+++ The input +++

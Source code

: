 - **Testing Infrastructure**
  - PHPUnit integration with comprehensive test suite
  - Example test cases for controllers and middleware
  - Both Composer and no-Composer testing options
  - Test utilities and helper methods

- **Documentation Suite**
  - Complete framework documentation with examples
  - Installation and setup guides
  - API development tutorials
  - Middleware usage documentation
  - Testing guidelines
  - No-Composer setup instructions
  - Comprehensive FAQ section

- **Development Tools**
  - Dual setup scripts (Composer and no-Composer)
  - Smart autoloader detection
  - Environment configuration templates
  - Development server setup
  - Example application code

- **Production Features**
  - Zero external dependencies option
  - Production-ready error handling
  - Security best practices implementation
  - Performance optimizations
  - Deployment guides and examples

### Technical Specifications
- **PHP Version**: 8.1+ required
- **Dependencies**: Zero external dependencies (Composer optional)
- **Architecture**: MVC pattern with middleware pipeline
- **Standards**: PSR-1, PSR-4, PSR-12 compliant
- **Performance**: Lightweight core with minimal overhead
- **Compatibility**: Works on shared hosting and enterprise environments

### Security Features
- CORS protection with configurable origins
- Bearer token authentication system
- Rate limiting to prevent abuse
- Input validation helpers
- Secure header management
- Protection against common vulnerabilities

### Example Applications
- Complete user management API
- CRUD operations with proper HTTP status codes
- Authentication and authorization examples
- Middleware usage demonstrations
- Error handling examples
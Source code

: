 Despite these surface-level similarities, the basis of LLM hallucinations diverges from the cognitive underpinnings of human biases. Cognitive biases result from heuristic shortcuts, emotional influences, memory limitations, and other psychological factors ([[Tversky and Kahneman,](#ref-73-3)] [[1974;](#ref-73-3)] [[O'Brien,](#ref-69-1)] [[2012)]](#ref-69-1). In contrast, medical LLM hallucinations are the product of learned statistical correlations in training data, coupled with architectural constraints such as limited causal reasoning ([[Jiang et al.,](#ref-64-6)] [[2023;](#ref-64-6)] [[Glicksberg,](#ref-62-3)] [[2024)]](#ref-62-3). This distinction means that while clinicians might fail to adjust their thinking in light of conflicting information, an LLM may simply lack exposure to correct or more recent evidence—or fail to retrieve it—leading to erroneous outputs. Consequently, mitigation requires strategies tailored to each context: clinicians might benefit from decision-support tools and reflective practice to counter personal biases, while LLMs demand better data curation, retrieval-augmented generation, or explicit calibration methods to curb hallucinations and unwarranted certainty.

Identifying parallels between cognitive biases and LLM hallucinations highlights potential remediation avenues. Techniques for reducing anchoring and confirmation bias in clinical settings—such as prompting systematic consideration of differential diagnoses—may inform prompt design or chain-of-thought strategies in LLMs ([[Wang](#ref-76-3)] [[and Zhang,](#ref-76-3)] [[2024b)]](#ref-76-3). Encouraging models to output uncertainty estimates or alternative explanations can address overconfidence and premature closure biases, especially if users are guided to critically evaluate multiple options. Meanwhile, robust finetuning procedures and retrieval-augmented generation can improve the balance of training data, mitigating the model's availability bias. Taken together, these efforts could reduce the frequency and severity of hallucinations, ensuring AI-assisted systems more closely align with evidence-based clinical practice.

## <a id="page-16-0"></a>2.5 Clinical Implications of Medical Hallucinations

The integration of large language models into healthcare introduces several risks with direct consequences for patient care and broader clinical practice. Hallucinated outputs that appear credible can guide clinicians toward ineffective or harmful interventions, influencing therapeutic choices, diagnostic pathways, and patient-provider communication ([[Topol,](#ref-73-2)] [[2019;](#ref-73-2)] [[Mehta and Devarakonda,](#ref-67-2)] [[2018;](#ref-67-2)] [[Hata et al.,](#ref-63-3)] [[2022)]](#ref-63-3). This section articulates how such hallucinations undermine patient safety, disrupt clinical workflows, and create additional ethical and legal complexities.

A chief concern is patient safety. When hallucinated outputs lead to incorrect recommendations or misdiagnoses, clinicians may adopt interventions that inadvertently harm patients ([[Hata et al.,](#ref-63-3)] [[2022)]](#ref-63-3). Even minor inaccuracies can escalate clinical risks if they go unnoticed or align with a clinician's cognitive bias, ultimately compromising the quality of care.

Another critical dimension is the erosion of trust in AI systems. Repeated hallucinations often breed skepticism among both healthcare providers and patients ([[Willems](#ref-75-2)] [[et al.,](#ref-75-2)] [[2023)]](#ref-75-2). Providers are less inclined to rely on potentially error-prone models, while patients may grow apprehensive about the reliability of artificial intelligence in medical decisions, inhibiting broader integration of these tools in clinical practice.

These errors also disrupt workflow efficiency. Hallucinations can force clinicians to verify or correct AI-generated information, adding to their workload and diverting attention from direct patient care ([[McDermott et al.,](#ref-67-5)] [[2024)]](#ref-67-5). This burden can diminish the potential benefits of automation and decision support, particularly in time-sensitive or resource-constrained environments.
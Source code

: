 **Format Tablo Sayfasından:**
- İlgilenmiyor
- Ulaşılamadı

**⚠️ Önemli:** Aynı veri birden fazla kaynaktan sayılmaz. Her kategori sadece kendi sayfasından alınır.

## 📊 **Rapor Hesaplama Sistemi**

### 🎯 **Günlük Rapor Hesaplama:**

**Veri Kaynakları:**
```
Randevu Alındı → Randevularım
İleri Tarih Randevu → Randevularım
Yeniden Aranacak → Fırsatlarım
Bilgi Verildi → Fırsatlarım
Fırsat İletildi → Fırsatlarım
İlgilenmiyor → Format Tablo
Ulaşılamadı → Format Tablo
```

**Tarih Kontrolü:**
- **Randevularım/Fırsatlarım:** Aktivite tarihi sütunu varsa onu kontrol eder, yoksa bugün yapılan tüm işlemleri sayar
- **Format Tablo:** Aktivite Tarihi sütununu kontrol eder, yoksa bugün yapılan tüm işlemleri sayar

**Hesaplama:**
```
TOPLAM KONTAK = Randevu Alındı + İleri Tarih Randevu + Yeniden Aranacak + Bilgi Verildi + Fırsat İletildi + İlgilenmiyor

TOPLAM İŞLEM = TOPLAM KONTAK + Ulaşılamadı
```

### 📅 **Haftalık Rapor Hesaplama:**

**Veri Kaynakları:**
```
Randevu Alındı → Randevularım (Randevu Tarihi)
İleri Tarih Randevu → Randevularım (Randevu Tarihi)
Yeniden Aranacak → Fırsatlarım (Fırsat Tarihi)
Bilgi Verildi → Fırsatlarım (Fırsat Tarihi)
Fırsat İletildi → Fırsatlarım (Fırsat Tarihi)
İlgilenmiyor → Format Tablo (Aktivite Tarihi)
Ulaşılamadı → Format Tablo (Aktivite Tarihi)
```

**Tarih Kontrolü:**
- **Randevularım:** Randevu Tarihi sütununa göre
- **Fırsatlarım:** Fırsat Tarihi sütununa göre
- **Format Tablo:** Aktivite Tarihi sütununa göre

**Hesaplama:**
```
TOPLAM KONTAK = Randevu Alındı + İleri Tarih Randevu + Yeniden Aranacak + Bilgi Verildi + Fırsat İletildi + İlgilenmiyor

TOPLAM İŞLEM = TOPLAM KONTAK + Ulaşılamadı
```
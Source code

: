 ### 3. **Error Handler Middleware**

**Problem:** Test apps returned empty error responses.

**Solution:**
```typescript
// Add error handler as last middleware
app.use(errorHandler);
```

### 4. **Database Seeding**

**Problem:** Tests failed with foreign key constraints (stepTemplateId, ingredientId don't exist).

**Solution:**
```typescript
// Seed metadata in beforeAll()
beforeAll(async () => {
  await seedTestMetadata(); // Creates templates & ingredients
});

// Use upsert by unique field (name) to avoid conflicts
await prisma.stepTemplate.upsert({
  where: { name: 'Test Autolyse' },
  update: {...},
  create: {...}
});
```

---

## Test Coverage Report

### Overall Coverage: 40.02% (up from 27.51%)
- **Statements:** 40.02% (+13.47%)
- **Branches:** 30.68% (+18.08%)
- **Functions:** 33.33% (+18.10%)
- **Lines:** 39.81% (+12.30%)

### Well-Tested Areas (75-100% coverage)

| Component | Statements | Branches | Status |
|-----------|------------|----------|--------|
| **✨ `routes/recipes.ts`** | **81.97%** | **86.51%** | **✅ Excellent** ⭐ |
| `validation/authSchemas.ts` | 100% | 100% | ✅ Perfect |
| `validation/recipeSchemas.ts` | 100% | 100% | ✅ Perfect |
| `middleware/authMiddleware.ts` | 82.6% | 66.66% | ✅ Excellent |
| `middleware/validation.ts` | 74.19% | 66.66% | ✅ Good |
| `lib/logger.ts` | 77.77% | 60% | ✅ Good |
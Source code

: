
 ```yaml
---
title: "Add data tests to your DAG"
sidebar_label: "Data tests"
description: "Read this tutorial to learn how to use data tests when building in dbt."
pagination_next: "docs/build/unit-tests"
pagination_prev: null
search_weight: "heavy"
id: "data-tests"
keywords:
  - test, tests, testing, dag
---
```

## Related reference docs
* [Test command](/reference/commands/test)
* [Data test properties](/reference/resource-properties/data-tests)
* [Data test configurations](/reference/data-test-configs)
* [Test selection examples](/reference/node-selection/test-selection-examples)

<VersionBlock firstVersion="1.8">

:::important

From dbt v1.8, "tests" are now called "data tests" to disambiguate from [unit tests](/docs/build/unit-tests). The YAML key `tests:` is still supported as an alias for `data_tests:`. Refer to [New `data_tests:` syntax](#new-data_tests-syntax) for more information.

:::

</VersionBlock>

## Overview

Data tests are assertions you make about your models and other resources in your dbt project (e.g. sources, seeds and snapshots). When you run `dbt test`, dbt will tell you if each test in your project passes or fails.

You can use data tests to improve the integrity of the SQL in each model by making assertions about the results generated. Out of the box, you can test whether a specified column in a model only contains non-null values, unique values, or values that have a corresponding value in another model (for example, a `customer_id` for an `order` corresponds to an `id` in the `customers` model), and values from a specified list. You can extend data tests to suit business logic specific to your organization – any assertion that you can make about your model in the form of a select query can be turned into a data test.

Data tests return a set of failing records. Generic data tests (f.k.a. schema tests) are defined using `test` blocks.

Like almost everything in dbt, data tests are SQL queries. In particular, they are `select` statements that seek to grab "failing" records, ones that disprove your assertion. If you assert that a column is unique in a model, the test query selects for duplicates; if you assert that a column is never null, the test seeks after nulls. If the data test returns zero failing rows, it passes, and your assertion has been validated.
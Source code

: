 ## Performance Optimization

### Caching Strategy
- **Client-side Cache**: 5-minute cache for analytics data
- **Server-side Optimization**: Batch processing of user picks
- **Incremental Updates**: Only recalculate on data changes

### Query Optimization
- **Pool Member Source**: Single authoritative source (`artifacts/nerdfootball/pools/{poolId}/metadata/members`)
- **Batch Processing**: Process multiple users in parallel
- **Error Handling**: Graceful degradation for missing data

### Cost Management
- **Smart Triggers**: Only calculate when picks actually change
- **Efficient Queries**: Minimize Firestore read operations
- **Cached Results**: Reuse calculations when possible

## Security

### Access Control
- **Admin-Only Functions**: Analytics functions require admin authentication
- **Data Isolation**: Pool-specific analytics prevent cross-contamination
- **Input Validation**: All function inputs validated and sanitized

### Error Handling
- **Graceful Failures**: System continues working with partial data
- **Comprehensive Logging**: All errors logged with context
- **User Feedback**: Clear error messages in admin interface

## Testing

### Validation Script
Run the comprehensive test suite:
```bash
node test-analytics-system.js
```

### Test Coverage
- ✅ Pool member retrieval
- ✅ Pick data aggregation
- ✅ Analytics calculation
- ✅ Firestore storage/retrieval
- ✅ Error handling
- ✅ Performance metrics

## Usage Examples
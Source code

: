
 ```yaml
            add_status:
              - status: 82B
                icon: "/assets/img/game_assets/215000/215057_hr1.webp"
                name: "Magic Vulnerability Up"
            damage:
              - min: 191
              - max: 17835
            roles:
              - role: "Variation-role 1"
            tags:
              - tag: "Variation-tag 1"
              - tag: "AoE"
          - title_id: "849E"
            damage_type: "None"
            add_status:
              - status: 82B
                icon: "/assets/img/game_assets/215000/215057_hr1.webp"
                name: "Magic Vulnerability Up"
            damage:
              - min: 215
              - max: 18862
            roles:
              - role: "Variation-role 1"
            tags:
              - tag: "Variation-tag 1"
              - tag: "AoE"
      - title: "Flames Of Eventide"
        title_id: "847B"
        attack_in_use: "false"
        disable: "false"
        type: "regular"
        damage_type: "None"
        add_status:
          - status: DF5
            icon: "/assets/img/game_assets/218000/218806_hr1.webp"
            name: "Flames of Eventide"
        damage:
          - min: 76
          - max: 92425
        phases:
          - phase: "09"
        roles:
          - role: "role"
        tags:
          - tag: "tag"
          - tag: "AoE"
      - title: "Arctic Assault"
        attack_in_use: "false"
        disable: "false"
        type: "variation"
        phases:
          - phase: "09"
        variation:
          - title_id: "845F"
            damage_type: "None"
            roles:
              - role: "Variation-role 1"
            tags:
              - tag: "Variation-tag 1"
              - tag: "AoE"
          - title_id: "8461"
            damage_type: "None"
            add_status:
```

+++

__The problem__:
Would you output, from the records above, exactly the run of lines that starts at the line containing "for more information." and ends at the line containing "Data tests are assertions", and only that run?

__Output for this exercise__:
From dbt v1.8, "tests" are now called "data tests" to disambiguate from [unit tests](/docs/build/unit-tests). The YAML key `tests:` is still supported as an alias for `data_tests:`. Refer to [New `data_tests:` syntax](#new-data_tests-syntax) for more information.

:::

</VersionBlock>

## Overview

Data tests are assertions you make about your models and other resources in your dbt project (e.g. sources, seeds and snapshots). When you run `dbt test`, dbt will tell you if each test in your project passes or fails.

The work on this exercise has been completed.